С одним из деревьев вышла забавная история: оно в росло около летней кухни, раскинув свои ветви над площадкой у дома. Туда же, в тень, отец ставил свою машину (белые жигули четвертой модели). И моя бабушка частенько отца ругала, дескать не ставил бы ты тут машину, и мешает и вот дерево упасть может. И вот однажды, бабушка вновь подняла эту тему, отец психанул и вывез машину за ворота. А ночью поднялся шторм, и дерево сломалось, рухнув всем весом на то место, где могла быть машина. Бабушка приобрела уважение и славу ведьмы.

Другая история произошла с этим деревом чуть раньше, со мной и моей сестрой. Дело в том, что сестры (а до нее у меня) был старый трехколесный велосипед. между двумя задними колесами имелась перемычка, поэтому сестра садилась на сиденье, а я становился сзади и отталкивался ногой. И вот, однажды, проезжая под этим деревом Катя поймала на голову здоровенный переспелый абрикос. Этот хлопок и рёв, так же как и желтые брызги мякоти плода навсегда остались в моей памяти.

В конце двора, как я уже сказал, долгое время росло две абрикосы. Одну срубили когда заливали фундамент. Другая же росла у нового дома, перед сараем-курятником.

Моя память подсказывает мне, что раньше, когда я был совсем малой, в этом сарае кто то ставил мотоцикл: однажды я смотрел как его ремонтируют, и было столь интересно, что я напрудил в штаны. Но это — очень давнее и смутное воспоминание, в его подлинности я не уверен. Помню, что меня не пускали близко, и я смотрел из-за ограды.

Сарай этот стоит до сих пор: конечно он сильно потерял: я помню времена, когда дверь можно было закрыть на ключ, а стены были еще окрашены. Время не щадит никого. Из-за особенностей замка (это был советский гаражный замок, с длинным ключом и длинной направляющей для ключа, на которую легко было наступать я освоил крышу этого сарая. Крыша — такая же небольшая как сам сарай была зашита шифером, поэтому залазать приходилось осторожно: в углублениях между потолком и шифером водились осиные гнезда. Абрикоса нависала над крышей, и в августе с нее можно было собирать жерделы. Их я ел в сыром виде, или раскрывал на две части, доставал косточку и оставлял сушиться на железном листе  — кажется такой метод я прочитал у Чехова.

Но перемены настигали и меня: сначала срубили абрикос, а затем снесли и мазанный дом. На месте мазанного дома образовался источник богатства. Дело в том, что на месте дома остались закопанные деревянные конструкции, которые годами гнили в земле.
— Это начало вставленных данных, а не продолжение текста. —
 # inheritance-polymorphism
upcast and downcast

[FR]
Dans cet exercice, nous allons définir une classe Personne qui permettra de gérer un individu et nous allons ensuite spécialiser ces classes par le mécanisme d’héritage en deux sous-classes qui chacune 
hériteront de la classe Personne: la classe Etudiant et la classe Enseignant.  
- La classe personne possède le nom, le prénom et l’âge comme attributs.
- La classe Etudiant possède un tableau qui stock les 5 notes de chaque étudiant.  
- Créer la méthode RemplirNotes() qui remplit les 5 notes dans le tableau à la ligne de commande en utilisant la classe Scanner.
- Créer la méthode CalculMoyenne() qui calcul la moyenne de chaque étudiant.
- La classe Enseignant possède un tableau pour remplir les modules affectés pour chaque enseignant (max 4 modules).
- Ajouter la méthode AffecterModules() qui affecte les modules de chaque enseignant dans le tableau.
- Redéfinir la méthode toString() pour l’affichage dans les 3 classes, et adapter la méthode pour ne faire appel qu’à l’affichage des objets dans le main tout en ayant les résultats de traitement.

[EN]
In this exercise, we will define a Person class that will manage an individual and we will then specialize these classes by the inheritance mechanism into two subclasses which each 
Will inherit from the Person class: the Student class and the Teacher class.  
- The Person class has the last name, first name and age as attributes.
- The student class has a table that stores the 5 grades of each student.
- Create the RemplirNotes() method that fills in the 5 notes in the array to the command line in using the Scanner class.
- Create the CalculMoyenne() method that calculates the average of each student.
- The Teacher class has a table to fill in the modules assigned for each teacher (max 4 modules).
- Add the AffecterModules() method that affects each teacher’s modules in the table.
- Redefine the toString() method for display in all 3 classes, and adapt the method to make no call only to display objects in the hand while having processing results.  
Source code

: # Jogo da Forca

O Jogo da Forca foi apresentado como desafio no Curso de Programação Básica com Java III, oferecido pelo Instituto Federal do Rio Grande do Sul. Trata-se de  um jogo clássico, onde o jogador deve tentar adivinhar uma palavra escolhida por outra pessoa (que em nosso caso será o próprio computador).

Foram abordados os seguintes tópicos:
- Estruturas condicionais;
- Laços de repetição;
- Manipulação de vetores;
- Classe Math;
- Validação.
В итоге получилось желтоватое, рассыпающееся в руках дерево — которое можно было поджечь лупой! (бумага просто дымилась, получить открытое пламя было сложно).

Последний абрикос рос около колодца: я застал и его и колодец, но в очень дурном состоянии. Долгое время колодец (белого цвета, с зеленым кованным барабаном и стальным откидным листом-крышкой) стоял как есть, а затем стал рассыпаться, представляя угрозу, и был засыпан.

Рассказывают, что я однажды привел соседского поцана и убедил его станцевать на крышке колодца — но я этого не помню, да и мальчик все же не провалился, так что и говорить не о чем.